Shadow of the Wraith
Tout le monde n’est pas Christopher Nolan, auteur-réalisateur brillant capable de renforcer le sans-faute à chaque nouveau film. Toshiharu Ikeda, au hasard, connaît quelques hauts remarquables – avec notamment Evil Dead Trap et Hasami Otoko -, d’autres plus mesurés – Scorpion Woman Prisoner : Death Threat – et un certain nombre de bas, ses talents picturaux échouant régulièrement à masquer la vacuité de métrages plan-plan. Lorsqu’il les place au service promotionnel d’un duo de frangins musiciens – Doggy Bag, soit de la musique sous forme de restes un peu fades à emporter, aka les frères Matsuo – le temps d’une fausse anthologie horrifique qui les confronte aux sœurs Miwa (Hitomi est notamment connue pour sa prestation dans le Crazy Lips de Hirohisa Sasaki), on est en droit de s’attendre à peu de choses ; l’avantage étant donc de ne pas être déçu.
Shadow of the Wraith - auquel on préfèrera le titre alternatif Campus Ghost Stories qui reflète mieux la dualité narrative de ce métrage composite – comporte donc deux histoires, une pour Koji et Hitomi, l’autre pour Yuichi et Asumi. La première est une sombre histoire de doppelgänger, malheureusement sans Kôji Yakusho, dans laquelle Ryoji, lycéen convoité de la gente féminine, devient bien malgré lui l’objet de l’affection obsessionnelle de l’étrange Asaji, qui semble avoir la faculté d’être dans deux endroits différents en même temps. Bien entendu, Miss Ubiquité supporte mal le succès de l’endive musicale auprès des autres étudiantes, et morts brutales s’en suivent. La seconde histoire, elle, située quelques temps après la première, voit Kazuhiko, le frère de Ryoji, assister la nouvelle venue Naoko dans la confrontation avec un spectre infantile qui hante son placard. La première partie laisse en effet entendre que Kazuhiko en connait un rayon en matière de surnaturel ; ce qui est plutôt cool pour Naoko, qui a toutes les raisons d’être superstitieuse, menacée par un tic-tac-toe morbide. Alors que, dans leur maison précédente, tous leurs voisins sont décédés dans d’étranges circonstances en effet, ce sont désormais les familles occupant la verticale de leur appartement qui sont frappées par le sort. Poissarde, la jeune femme.

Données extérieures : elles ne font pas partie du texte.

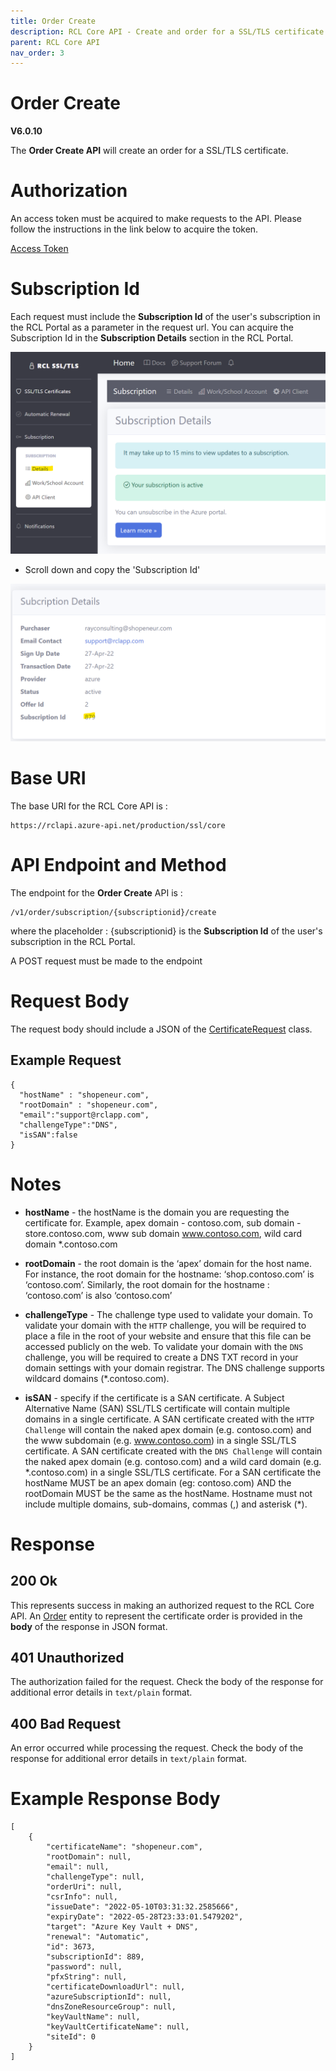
 ```yaml
---
title: Order Create
description: RCL Core API - Create and order for a SSL/TLS certificate
parent: RCL Core API
nav_order: 3
---
```


# Order Create 
**V6.0.10**

The **Order Create API** will create an order for a SSL/TLS certificate.

# Authorization

An access token must be acquired to make requests to the API. Please follow the instructions in the link below to acquire the token.

[Access Token](./authorization.md)

# Subscription Id

Each request must include the **Subscription Id** of the user's subscription in the RCL Portal as a parameter in the request url. You can acquire the Subscription Id in the **Subscription Details** section in the RCL Portal.

![image](../images/autorenew_configure/add_subscriptionid.png)

- Scroll down and copy the 'Subscription Id' 

![image](../images/autorenew_configure/add_subscriptionid2.png)

# Base URI

The base URI for the RCL Core API is :
```
https://rclapi.azure-api.net/production/ssl/core
```

# API Endpoint and Method

The endpoint for the **Order Create** API is :

```
/v1/order/subscription/{subscriptionid}/create
```

where the placeholder : {subscriptionid} is the **Subscription Id** of the user's subscription in the RCL Portal.

A POST request must be made to the endpoint

# Request Body

The request body should include a JSON of the [CertificateRequest](./models.md#resourcerequest) class.

## Example Request

```
{
  "hostName" : "shopeneur.com",
  "rootDomain" : "shopeneur.com",
  "email":"support@rclapp.com",
  "challengeType":"DNS",
  "isSAN":false
}
```

# Notes

- **hostName** - the hostName is the domain you are requesting the certificate for. Example, apex domain - contoso.com, sub domain - store.contoso.com, www sub domain www.contoso.com, wild card domain *.contoso.com

- **rootDomain** - the root domain is the ‘apex’ domain for the host name. For instance, the root domain for the hostname: ‘shop.contoso.com’ is ‘contoso.com’. Similarly, the root domain for the hostname : ‘contoso.com’ is also ‘contoso.com’

- **challengeType** - The challenge type used to validate your domain. To validate your domain with the ``HTTP`` challenge, you will be required to place a file in the root of your website and ensure that this file can be accessed publicly on the web. To validate your domain with the ``DNS`` challenge, you will be required to create a DNS TXT record in your domain settings with your domain registrar. The DNS challenge supports wildcard domains (*.contoso.com).

- **isSAN** - specify if the certificate is a SAN certificate. A Subject Alternative Name (SAN) SSL/TLS certificate will contain multiple domains in a single certificate. A SAN certificate created with the ``HTTP Challenge`` will contain the naked apex domain (e.g. contoso.com) and the www subdomain (e.g. www.contoso.com) in a single SSL/TLS certificate. A SAN certificate created with the ``DNS Challenge`` will contain the naked apex domain (e.g. contoso.com) and a wild card domain (e.g. \*.contoso.com) in a single SSL/TLS certificate. For a SAN certificate the hostName MUST be an apex domain (eg: contoso.com) AND the rootDomain MUST be the same as the hostName. Hostname must not include multiple domains, sub-domains, commas (,) and asterisk (*). 

# Response

## 200 Ok

This represents success in making an authorized request to the RCL Core API. An [Order](./models.md#certificate) entity to represent the certificate order is provided in the **body** of the response in JSON format.

## 401 Unauthorized

The authorization failed for the request. Check the body of the response for additional error details in ``text/plain`` format.

## 400 Bad Request

An error occurred while processing the request. Check the body of the response for additional error details in ``text/plain`` format.

# Example Response Body
```
[
    {
        "certificateName": "shopeneur.com",
        "rootDomain": null,
        "email": null,
        "challengeType": null,
        "orderUri": null,
        "csrInfo": null,
        "issueDate": "2022-05-10T03:31:32.2585666",
        "expiryDate": "2022-05-28T23:33:01.5479202",
        "target": "Azure Key Vault + DNS",
        "renewal": "Automatic",
        "id": 3673,
        "subscriptionId": 889,
        "password": null,
        "pfxString": null,
        "certificateDownloadUrl": null,
        "azureSubscriptionId": null,
        "dnsZoneResourceGroup": null,
        "keyVaultName": null,
        "keyVaultCertificateName": null,
        "siteId": 0
    }
]

``` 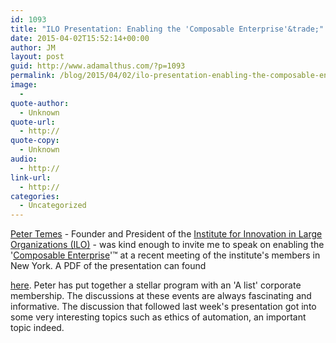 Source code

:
 ```yaml
---
id: 1093
title: "ILO Presentation: Enabling the 'Composable Enterprise'&trade;"
date: 2015-04-02T15:52:14+00:00
author: JM
layout: post
guid: http://www.adamalthus.com/?p=1093
permalink: /blog/2015/04/02/ilo-presentation-enabling-the-composable-enterprise/
image:
  - 
quote-author:
  - Unknown
quote-url:
  - http://
quote-copy:
  - Unknown
audio:
  - http://
link-url:
  - http://
categories:
  - Uncategorized
---
```

<a href="http://www.linkedin.com/pub/peter-temes/2/588/170/en" target="_blank">Peter Temes</a> - Founder and President of the <a href="http://www.iloinstitute.org/" target="_blank">Institute for Innovation in Large Organizations (ILO)</a> - was kind enough to invite me to speak on enabling the '[Composable Enterprise](http://www.adamalthus.com/blog/2013/04/04/the-composable-enterprise/ "The Composable Enterprise™")'&trade; at a recent meeting of the institute's members in New York. <!--more--> A PDF of the presentation can found 

<a href="http://www.adamalthus.com/wp-content/uploads/2015/04/Enabling-The-Composable-Enterprise-ILO.pdf" target="_blank">here</a>. Peter has put together a stellar program with an 'A list' corporate membership. The discussions at these events are always fascinating and informative. The discussion that followed last week's presentation got into some very interesting topics such as ethics of automation, an important topic indeed. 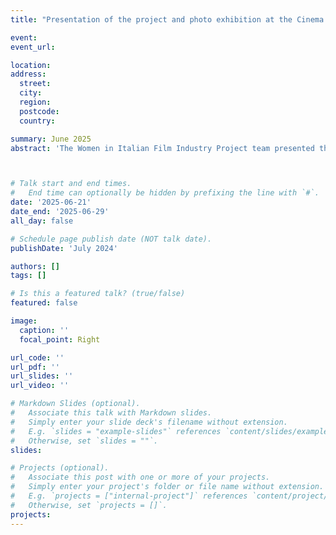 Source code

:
 ```yaml
---
title: "Presentation of the project and photo exhibition at the Cinema Ritrovato Festival 2025" 

event: 
event_url: 

location: 
address:
  street: 
  city:
  region: 
  postcode: 
  country: 

summary: June 2025
abstract: 'The Women in Italian Film Industry Project team presented the project at the 39th edition of the Cinema Ritrovato festival (June 21st-29th 2025) in Bologna. On the same occasion, a photographic exhibition about women’s work in the Italian cinema, curated by the team, was displayed. The photos are sourced from different Italian archives, as well as private collections.<br/>'    



# Talk start and end times.
#   End time can optionally be hidden by prefixing the line with `#`.
date: '2025-06-21'
date_end: '2025-06-29'
all_day: false

# Schedule page publish date (NOT talk date).
publishDate: 'July 2024'

authors: []
tags: []

# Is this a featured talk? (true/false)
featured: false

image:
  caption: ''
  focal_point: Right

url_code: ''
url_pdf: ''
url_slides: ''
url_video: ''

# Markdown Slides (optional).
#   Associate this talk with Markdown slides.
#   Simply enter your slide deck's filename without extension.
#   E.g. `slides = "example-slides"` references `content/slides/example-slides.md`.
#   Otherwise, set `slides = ""`.
slides:

# Projects (optional).
#   Associate this post with one or more of your projects.
#   Simply enter your project's folder or file name without extension.
#   E.g. `projects = ["internal-project"]` references `content/project/deep-learning/index.md`.
#   Otherwise, set `projects = []`.
projects:
---
```




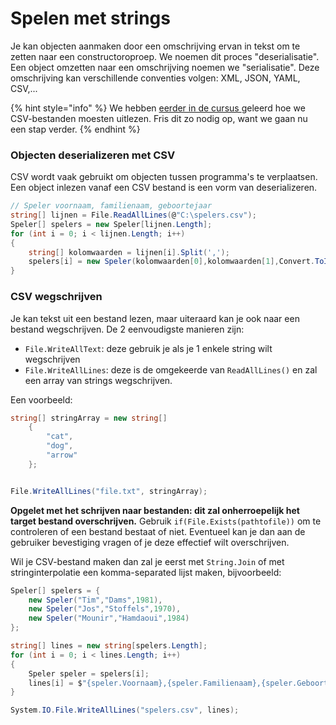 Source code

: # Spelen met strings

Je kan objecten aanmaken door een omschrijving ervan in tekst om te zetten naar een constructoroproep. We noemen dit proces "deserialisatie". Een object omzetten naar een omschrijving noemen we "serialisatie". Deze omschrijving kan verschillende conventies volgen: XML, JSON, YAML, CSV,...

{% hint style="info" %}
We hebben [eerder in de cursus ](../../semester-1-programming-principles/h10-gevorderde-tekstverwerking/input-en-output-van-tekstbestanden.md)geleerd hoe we CSV-bestanden moesten uitlezen. Fris dit zo nodig op, want we gaan nu een stap verder.
{% endhint %}

### Objecten deserializeren met CSV

CSV wordt vaak gebruikt om objecten tussen programma's te verplaatsen. Een object inlezen vanaf een CSV bestand is een vorm van deserializeren.

```csharp
// Speler voornaam, familienaam, geboortejaar
string[] lijnen = File.ReadAllLines(@"C:\spelers.csv");
Speler[] spelers = new Speler[lijnen.Length];
for (int i = 0; i < lijnen.Length; i++)
{
    string[] kolomwaarden = lijnen[i].Split(',');
    spelers[i] = new Speler(kolomwaarden[0],kolomwaarden[1],Convert.ToInt32(kolomwaarden[2]));
}
```

### CSV wegschrijven

Je kan tekst uit een bestand lezen, maar uiteraard kan je ook naar een bestand wegschrijven. De 2 eenvoudigste manieren zijn:

* `File.WriteAllText`: deze gebruik je als je 1 enkele string wilt wegschrijven
* `File.WriteAllLines`: deze is de omgekeerde van `ReadAllLines()` en zal een array van strings wegschrijven.

Een voorbeeld:

```csharp
string[] stringArray = new string[]
    {
        "cat",
        "dog",
        "arrow"
    };


File.WriteAllLines("file.txt", stringArray);
```

**Opgelet met het schrijven naar bestanden: dit zal onherroepelijk het target bestand overschrijven.** Gebruik `if(File.Exists(pathtofile))` om te controleren of een bestand bestaat of niet. Eventueel kan je dan aan de gebruiker bevestiging vragen of je deze effectief wilt overschrijven.

Wil je CSV-bestand maken dan zal je eerst met `String.Join` of met stringinterpolatie een komma-separated lijst maken, bijvoorbeeld:

```csharp
Speler[] spelers = {
    new Speler("Tim","Dams",1981),
    new Speler("Jos","Stoffels",1970),
    new Speler("Mounir","Hamdaoui",1984)
};

string[] lines = new string[spelers.Length];
for (int i = 0; i < lines.Length; i++)
{
    Speler speler = spelers[i];
    lines[i] = $"{speler.Voornaam},{speler.Familienaam},{speler.Geboortejaar}";
}

System.IO.File.WriteAllLines("spelers.csv", lines);
```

La matière de ces deux histoires n’était peut-être pas encore trop éculée en 2001 – encore que – mais il est certain qu’elle l’est aujourd’hui. Heureusement, pour un temps du moins, Ikeda veille au grain et s’applique, comme l’illustre d’emblée une succession de trans-trav gratuits dans un lycée déserté, pour transcender un scénario pauvret. La réalisation du premier segment lui confère ainsi un intérêt bien supérieur à ce qu’il mérite, que ce soit au cours de la première rencontre avec la déconcertante Asaji, nimbée de poussière et de sonorités seventies façon Goblin, ou dans ses manifestations fantastiques. Lorsque Hitomi Miwa s’élève au-dessus de l’une de ses victimes féminines, le soin porté par Ikeda à la composition relève de l’estampe, et incarne un instant de grâce similaire à l’absurde lévitation de Maria de Medeiros dans l’Airbag de Juanma Bajo Ulloa.

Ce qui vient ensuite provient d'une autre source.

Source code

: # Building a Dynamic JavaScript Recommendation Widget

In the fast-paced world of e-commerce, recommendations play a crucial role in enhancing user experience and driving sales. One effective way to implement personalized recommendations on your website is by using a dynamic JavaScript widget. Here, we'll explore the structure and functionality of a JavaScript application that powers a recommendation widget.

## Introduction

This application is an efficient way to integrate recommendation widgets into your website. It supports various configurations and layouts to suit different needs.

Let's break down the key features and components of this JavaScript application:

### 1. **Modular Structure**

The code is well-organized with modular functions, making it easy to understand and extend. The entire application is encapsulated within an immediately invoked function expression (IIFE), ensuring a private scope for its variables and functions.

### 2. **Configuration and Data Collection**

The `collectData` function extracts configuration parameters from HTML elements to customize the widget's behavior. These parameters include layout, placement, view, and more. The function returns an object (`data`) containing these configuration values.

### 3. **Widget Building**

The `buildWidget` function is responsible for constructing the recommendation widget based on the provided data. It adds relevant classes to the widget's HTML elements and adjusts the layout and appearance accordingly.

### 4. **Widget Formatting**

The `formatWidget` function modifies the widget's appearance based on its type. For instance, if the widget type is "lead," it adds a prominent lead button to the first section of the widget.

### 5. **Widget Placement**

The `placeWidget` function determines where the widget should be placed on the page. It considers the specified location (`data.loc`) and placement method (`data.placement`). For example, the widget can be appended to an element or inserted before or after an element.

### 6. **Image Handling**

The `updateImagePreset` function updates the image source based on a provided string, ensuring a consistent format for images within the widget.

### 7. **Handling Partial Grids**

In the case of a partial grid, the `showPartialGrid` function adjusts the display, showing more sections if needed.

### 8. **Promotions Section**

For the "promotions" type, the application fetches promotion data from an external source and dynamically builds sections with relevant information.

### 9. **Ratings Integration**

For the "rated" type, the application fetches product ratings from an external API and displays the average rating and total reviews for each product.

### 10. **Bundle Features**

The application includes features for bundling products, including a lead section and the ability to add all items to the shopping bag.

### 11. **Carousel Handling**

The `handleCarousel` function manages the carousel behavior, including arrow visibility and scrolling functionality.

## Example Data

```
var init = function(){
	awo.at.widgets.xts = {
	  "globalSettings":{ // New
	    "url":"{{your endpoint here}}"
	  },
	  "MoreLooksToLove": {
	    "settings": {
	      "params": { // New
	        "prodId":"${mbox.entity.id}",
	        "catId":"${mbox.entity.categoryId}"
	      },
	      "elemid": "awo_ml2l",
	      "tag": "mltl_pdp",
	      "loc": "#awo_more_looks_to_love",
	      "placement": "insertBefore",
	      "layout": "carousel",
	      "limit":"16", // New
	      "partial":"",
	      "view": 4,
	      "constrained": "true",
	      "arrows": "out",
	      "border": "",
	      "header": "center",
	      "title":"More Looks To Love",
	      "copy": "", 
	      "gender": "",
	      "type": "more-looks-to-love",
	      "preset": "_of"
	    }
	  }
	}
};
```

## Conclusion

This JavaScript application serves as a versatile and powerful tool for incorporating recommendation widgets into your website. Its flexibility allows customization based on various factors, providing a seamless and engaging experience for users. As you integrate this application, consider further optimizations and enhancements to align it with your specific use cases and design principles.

On ne peut toutefois pas en dire autant de la seconde partie, pénible récit de maison hantée sans queue ni tête, qui ne parvient jamais à susciter autre chose que le rire involontaire. En dehors d’apparitions fugaces d’un enfant au visage partiellement squelettique, le fantastique se résume en gros à des magnets qui se déplacent seuls sur un frigo, en complément d’une porte de placard capricieuse... Au cas où le film aurait été vendu en deux morceaux, on se refait même la prestation scénique de Doggy Bag imposée dans la première partie, preuve flagrante d’un manque de contenu et d’inspiration. Et Ikeda n’essaye même plus d’imposer sa caméra, en dehors d’une latéralité souvent pertinente dans l’espace réduit de l’appartement de Naoko, pour tromper le spectateur. A quelques jolies scènes près, concentrées dans sa première heure, Shadow of the Wraith ne peut donc être recommandé qu’aux complétistes d’Ikeda, ou aux midinettes timorées fans de Doggy Bag, deux ensembles démographiques sans intersection logique. Les amateurs de frissons sanguinolents eux, sont invités à se rasseoir devant les Evil Dead Trap.
Shadow of the Wraith est notamment disponible en DVD zone 2 UK, sous-titré anglais, pour une somme raisonnable.